__DIRECTIONS__. A faithful copy of each entry below is expected, with the images removed.

[Plain-text document sources]
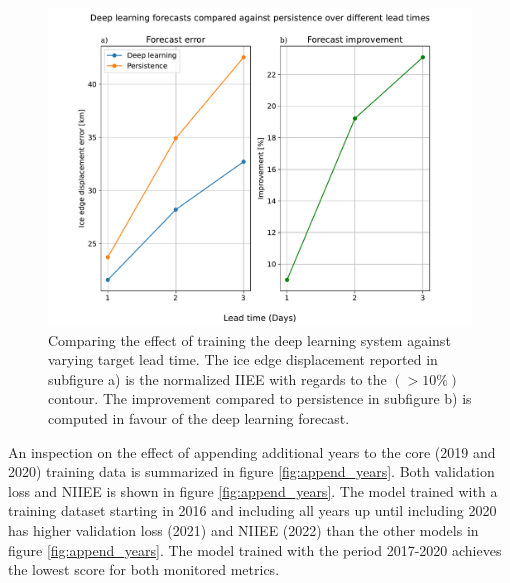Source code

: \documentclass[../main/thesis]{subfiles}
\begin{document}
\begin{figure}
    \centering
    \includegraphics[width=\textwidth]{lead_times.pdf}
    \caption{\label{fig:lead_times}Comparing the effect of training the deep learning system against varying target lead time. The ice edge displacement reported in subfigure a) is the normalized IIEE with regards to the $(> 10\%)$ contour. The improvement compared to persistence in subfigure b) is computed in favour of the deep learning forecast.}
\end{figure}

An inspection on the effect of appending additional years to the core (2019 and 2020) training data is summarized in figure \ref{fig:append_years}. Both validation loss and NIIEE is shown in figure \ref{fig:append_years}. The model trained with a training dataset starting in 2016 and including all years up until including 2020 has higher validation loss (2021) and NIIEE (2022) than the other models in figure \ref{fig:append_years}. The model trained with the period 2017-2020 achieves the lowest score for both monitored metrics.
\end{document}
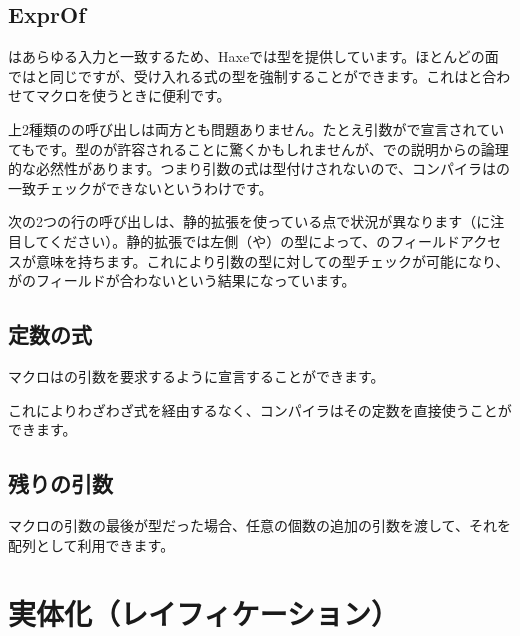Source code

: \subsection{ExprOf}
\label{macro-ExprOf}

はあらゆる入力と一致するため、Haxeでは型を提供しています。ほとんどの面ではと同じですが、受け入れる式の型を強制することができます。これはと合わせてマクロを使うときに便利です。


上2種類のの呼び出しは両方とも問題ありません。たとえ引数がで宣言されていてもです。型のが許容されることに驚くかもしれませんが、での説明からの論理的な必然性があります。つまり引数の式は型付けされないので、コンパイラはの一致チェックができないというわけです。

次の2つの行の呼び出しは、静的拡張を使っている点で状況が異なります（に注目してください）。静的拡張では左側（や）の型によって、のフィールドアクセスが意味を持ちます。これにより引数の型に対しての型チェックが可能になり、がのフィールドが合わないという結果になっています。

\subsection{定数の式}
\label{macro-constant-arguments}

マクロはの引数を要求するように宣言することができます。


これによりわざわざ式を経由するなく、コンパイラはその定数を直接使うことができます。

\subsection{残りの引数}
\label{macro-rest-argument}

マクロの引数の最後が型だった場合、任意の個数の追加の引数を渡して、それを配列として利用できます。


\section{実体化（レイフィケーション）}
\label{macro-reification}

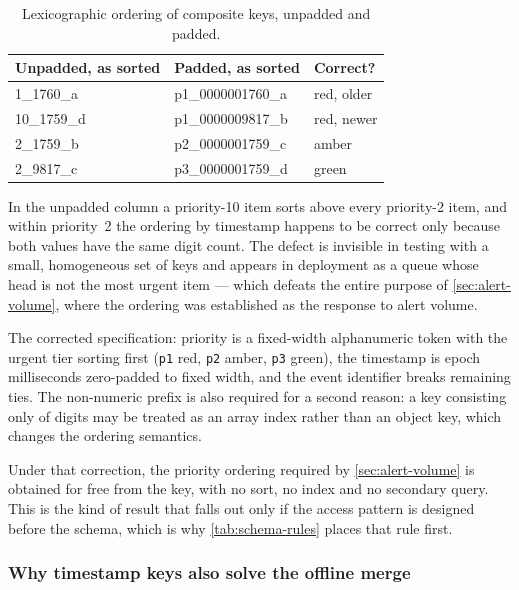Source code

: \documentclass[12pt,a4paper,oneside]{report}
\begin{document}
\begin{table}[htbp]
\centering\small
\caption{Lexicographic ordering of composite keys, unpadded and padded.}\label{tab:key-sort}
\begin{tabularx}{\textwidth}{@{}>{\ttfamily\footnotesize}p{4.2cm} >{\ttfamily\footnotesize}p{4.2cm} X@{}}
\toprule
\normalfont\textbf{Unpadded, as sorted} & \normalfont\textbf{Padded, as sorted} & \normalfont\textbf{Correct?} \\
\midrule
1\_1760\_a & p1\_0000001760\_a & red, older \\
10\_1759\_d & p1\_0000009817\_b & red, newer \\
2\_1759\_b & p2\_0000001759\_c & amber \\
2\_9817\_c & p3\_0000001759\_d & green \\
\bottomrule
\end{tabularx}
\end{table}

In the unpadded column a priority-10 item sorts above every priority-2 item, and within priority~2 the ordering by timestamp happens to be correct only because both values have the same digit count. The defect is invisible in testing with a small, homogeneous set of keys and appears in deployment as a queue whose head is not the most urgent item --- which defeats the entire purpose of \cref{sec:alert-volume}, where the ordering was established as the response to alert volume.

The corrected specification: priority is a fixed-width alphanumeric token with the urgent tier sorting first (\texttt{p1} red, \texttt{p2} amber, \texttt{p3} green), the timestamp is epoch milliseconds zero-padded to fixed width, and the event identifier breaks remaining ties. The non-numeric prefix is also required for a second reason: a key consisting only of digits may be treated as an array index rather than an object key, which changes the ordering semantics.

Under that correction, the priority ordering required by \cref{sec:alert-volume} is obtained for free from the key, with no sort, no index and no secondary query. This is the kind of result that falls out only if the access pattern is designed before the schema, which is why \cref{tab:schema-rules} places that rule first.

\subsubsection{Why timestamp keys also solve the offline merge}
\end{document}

__ANSWER TO THIS EXERCISE__.
Source code

: \documentclass[../main/thesis]{subfiles}
\begin{document}
\begin{figure}
    \centering
    \includegraphics[width=\textwidth]{lead_times.pdf}
    \caption{\label{fig:lead_times}Comparing the effect of training the deep learning system against varying target lead time. The ice edge displacement reported in subfigure a) is the normalized IIEE with regards to the $(> 10\%)$ contour. The improvement compared to persistence in subfigure b) is computed in favour of the deep learning forecast.}
\end{figure}

An inspection on the effect of appending additional years to the core (2019 and 2020) training data is summarized in figure \ref{fig:append_years}. Both validation loss and NIIEE is shown in figure \ref{fig:append_years}. The model trained with a training dataset starting in 2016 and including all years up until including 2020 has higher validation loss (2021) and NIIEE (2022) than the other models in figure \ref{fig:append_years}. The model trained with the period 2017-2020 achieves the lowest score for both monitored metrics.
\end{document}
Source code

: \subsection{ExprOf}
\label{macro-ExprOf}

はあらゆる入力と一致するため、Haxeでは型を提供しています。ほとんどの面ではと同じですが、受け入れる式の型を強制することができます。これはと合わせてマクロを使うときに便利です。


上2種類のの呼び出しは両方とも問題ありません。たとえ引数がで宣言されていてもです。型のが許容されることに驚くかもしれませんが、での説明からの論理的な必然性があります。つまり引数の式は型付けされないので、コンパイラはの一致チェックができないというわけです。

次の2つの行の呼び出しは、静的拡張を使っている点で状況が異なります（に注目してください）。静的拡張では左側（や）の型によって、のフィールドアクセスが意味を持ちます。これにより引数の型に対しての型チェックが可能になり、がのフィールドが合わないという結果になっています。

\subsection{定数の式}
\label{macro-constant-arguments}

マクロはの引数を要求するように宣言することができます。


これによりわざわざ式を経由するなく、コンパイラはその定数を直接使うことができます。

\subsection{残りの引数}
\label{macro-rest-argument}

マクロの引数の最後が型だった場合、任意の個数の追加の引数を渡して、それを配列として利用できます。


\section{実体化（レイフィケーション）}
\label{macro-reification}

Source code

: \documentclass[12pt,a4paper,oneside]{report}
\begin{document}
\begin{table}[htbp]
\centering\small
\caption{Lexicographic ordering of composite keys, unpadded and padded.}\label{tab:key-sort}
\begin{tabularx}{\textwidth}{@{}>{\ttfamily\footnotesize}p{4.2cm} >{\ttfamily\footnotesize}p{4.2cm} X@{}}
\toprule
\normalfont\textbf{Unpadded, as sorted} & \normalfont\textbf{Padded, as sorted} & \normalfont\textbf{Correct?} \\
\midrule
1\_1760\_a & p1\_0000001760\_a & red, older \\
10\_1759\_d & p1\_0000009817\_b & red, newer \\
2\_1759\_b & p2\_0000001759\_c & amber \\
2\_9817\_c & p3\_0000001759\_d & green \\
\bottomrule
\end{tabularx}
\end{table}

In the unpadded column a priority-10 item sorts above every priority-2 item, and within priority~2 the ordering by timestamp happens to be correct only because both values have the same digit count. The defect is invisible in testing with a small, homogeneous set of keys and appears in deployment as a queue whose head is not the most urgent item --- which defeats the entire purpose of \cref{sec:alert-volume}, where the ordering was established as the response to alert volume.

The corrected specification: priority is a fixed-width alphanumeric token with the urgent tier sorting first (\texttt{p1} red, \texttt{p2} amber, \texttt{p3} green), the timestamp is epoch milliseconds zero-padded to fixed width, and the event identifier breaks remaining ties. The non-numeric prefix is also required for a second reason: a key consisting only of digits may be treated as an array index rather than an object key, which changes the ordering semantics.

Under that correction, the priority ordering required by \cref{sec:alert-volume} is obtained for free from the key, with no sort, no index and no secondary query. This is the kind of result that falls out only if the access pattern is designed before the schema, which is why \cref{tab:schema-rules} places that rule first.

\subsubsection{Why timestamp keys also solve the offline merge}
\end{document}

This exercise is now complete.